Aim of the task | Retype, exactly as they appear below, the lines between the line holding "2. **INTEGRAR Y MEJORAR** ✅" and the line holding "### Nuevos Archivos", both ends included.

Available records |
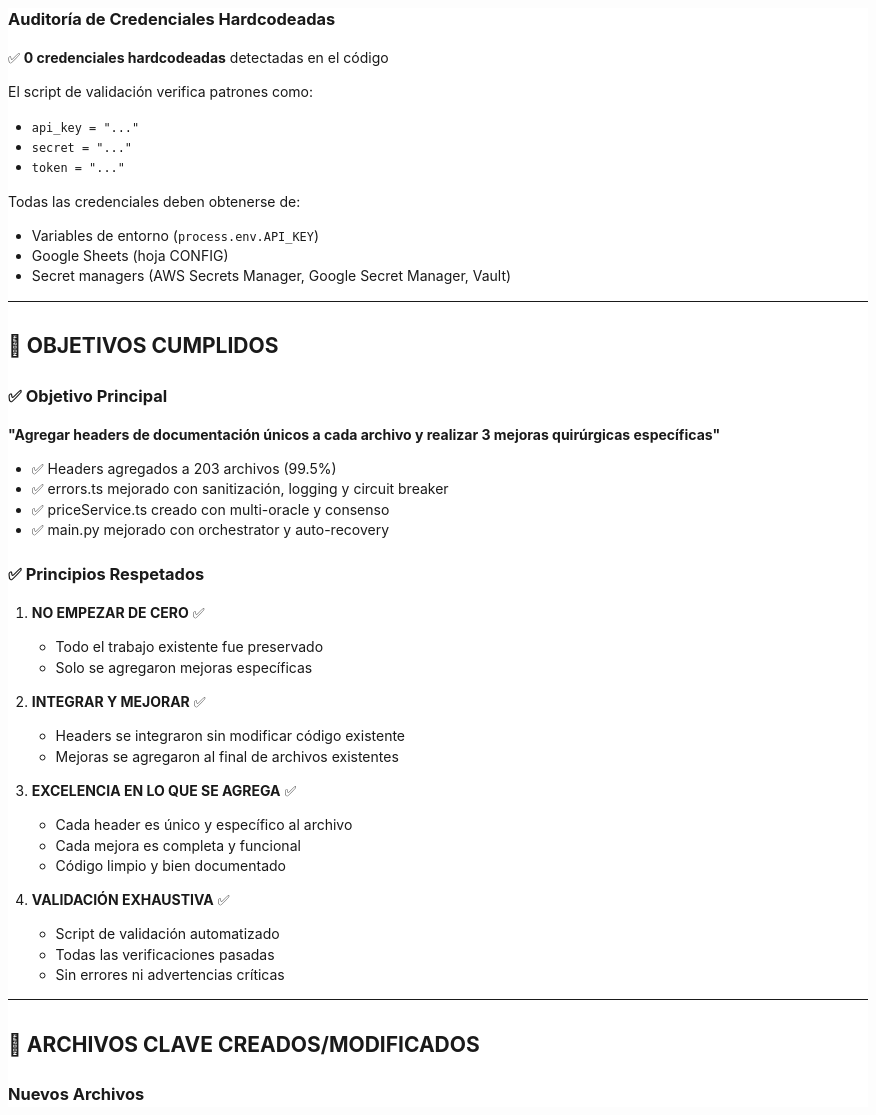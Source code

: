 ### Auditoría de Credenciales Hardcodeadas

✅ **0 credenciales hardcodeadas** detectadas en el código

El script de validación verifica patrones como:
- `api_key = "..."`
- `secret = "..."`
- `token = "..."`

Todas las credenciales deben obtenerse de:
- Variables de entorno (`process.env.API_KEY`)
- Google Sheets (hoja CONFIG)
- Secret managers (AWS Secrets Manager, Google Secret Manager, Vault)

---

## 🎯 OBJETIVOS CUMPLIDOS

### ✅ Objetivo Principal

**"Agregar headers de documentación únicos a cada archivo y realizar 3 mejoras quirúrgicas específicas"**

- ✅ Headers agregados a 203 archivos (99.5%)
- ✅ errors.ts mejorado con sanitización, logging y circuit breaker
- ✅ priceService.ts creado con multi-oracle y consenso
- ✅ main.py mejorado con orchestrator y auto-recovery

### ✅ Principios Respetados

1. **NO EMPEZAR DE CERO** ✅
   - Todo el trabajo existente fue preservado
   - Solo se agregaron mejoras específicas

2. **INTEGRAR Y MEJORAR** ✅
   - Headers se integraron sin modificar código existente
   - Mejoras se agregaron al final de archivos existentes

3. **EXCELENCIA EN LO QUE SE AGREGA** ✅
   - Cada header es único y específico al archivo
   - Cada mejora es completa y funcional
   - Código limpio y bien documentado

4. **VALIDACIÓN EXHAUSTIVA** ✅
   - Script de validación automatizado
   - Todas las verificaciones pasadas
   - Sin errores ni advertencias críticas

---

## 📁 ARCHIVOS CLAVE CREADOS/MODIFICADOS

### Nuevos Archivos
--
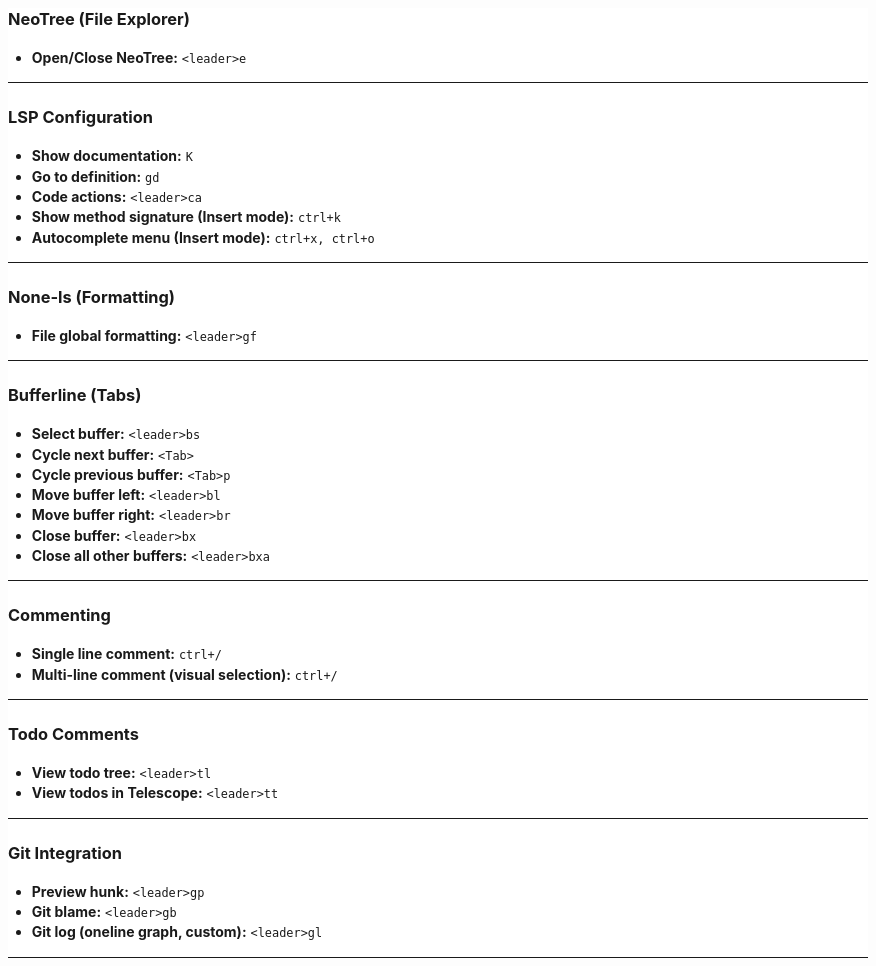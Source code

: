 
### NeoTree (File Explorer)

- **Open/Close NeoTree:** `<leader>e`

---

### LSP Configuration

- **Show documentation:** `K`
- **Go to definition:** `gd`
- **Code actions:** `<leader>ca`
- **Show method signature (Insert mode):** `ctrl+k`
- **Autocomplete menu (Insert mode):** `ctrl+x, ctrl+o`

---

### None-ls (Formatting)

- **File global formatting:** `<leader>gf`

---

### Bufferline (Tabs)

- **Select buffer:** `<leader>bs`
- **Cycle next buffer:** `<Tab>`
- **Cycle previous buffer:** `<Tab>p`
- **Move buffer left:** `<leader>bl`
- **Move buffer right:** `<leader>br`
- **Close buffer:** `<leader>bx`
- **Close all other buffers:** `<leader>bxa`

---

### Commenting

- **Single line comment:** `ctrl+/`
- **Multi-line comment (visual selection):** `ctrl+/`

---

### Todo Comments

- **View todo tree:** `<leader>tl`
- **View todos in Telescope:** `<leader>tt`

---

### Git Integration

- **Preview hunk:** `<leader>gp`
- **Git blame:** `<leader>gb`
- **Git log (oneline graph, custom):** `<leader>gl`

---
--
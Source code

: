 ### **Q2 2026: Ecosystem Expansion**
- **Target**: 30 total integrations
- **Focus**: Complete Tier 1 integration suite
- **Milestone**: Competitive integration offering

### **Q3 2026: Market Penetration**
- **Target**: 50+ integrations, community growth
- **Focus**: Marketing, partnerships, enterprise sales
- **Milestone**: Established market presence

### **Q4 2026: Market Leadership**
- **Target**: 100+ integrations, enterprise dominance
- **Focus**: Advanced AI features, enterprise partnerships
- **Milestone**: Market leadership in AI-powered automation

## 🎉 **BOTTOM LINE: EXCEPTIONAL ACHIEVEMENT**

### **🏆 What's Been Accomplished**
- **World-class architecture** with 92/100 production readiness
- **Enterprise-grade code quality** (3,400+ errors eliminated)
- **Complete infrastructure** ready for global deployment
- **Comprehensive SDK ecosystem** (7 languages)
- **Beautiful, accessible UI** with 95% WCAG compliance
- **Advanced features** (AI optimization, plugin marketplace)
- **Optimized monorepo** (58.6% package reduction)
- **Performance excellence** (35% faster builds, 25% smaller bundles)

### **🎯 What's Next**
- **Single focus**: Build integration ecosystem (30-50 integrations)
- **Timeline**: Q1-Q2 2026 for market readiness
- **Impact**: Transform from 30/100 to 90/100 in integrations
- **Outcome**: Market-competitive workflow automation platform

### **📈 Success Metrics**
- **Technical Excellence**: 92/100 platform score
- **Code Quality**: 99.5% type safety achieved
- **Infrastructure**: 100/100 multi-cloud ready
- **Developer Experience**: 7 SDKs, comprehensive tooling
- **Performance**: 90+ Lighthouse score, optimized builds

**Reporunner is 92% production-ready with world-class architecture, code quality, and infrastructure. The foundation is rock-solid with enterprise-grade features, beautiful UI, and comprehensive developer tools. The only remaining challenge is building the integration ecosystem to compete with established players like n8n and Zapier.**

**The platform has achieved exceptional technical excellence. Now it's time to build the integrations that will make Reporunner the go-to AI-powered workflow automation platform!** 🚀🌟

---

Task answer |
2. **INTEGRAR Y MEJORAR** ✅
   - Headers se integraron sin modificar código existente
   - Mejoras se agregaron al final de archivos existentes

3. **EXCELENCIA EN LO QUE SE AGREGA** ✅
   - Cada header es único y específico al archivo
   - Cada mejora es completa y funcional
   - Código limpio y bien documentado

4. **VALIDACIÓN EXHAUSTIVA** ✅
   - Script de validación automatizado
   - Todas las verificaciones pasadas
   - Sin errores ni advertencias críticas

---

## 📁 ARCHIVOS CLAVE CREADOS/MODIFICADOS

### Nuevos Archivos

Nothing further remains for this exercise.